Wednesday, January 16, 2013

New Year, New Me


It's been quite an eventful few months. September sent my path into a bit of a new direction.  I hurt a ligament on my right ankle chasing one of my nephews which completely derailed exercise for me.  One thing I have learned about ligaments, it is very easy to injure them again.  We were also in the process of purchasing a condo and that deal crumbled the day before closing.  Believe me it was a very hard thing to walk away from, I really had my heart set, but it was the right thing to do.  What I didn't expect was the journey it sent me on personally.   It's been a very difficult 3 months, I have been a frustrated with myself, a little depressed and relatively unhappy with me.  Which of course spills over into other areas. 
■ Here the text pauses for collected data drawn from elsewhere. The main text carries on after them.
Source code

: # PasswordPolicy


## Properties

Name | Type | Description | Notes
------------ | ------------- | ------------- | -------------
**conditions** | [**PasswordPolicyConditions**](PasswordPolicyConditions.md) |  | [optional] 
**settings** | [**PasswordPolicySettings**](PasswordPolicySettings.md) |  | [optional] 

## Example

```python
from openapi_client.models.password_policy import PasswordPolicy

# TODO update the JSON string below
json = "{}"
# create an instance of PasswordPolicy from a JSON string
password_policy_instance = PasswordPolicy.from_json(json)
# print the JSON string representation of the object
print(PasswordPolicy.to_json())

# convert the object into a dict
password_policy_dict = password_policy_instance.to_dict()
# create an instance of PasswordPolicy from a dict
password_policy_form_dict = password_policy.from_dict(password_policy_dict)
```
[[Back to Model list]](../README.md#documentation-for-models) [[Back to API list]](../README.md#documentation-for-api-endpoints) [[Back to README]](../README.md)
I have come to realize over the last few weeks that the reason I stay so regimented in my program and weight maintenance is control.  Yes, that is what it really boils down to, control.  Herbalife helps me in that tremendously,  but ultimately it is the choices I make as to what I want to put in my body.  Through struggles with lay offs, parents, kids, finances, relationships, and so much more I could always control my weight.  Now with that being said, the stress of carrying for my mother-in-law day in and day out did take a toll on my weight and while I could control what I ate and how much, my weight dropped severely just  due to the stress.  That was extremely hard on us, but caring for her had to be our priority and it has been.  I was eating plenty, but with the hours we were keeping and late nights at the nursing home, it was a lot for my body.  It is the only time I have not been able to keep weight on while trying too, but the circumstances were also extreme.  Once my husband quit working to take care of his mother more and help me with our business, my weight came right back on.  It's so funny how the body works. 
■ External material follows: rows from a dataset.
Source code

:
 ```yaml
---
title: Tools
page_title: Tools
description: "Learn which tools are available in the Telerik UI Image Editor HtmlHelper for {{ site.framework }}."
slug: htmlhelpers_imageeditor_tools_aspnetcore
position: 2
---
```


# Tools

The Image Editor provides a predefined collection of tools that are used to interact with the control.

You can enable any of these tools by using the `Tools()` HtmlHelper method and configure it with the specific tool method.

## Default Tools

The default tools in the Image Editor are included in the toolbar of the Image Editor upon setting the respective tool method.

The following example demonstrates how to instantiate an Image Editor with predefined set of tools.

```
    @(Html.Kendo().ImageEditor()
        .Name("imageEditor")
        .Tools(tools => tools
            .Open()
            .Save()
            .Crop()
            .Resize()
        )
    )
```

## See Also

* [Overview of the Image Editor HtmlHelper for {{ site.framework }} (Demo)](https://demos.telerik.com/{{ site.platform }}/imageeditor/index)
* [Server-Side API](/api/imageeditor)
Now back to control, I am a people pleaser, I don't like to be in confrontation, I just want everyone to be happy, and never want to be the cause of upset for anyone.  It makes me physically ill, my heart races and I want to run or hide.  Now being a people pleaser and business leader, do not go hand in hand so I have had to learn how to lead.  I may not have always done the best, but I have always done my best.  My weight on the other hand, I control.  I control what I eat, how much I eat, when I eat, where I eat, if I eat, I control it all.  To top it off, I am stubborn in what I eat.  I do not eat fast food, even when we travel, I do not each junk food, and I do not eat sugary foods.  Control.

Once I was not able to exercise anymore, I began to miss it.  Yes me.  The person who really doesn't care for exercise was actually missing it.  On top of that, I could not wear my favorite shoes, I am a high heeled girl through and through, and with that it also eliminated much of my wardrobe because everything is tailored to my heels.  By November, i wasn't really caring a lot about me, I was frustrated in many aspects of my life and admittedly depressed. There were so many things I couldn't control, that I didn't want to even try anymore.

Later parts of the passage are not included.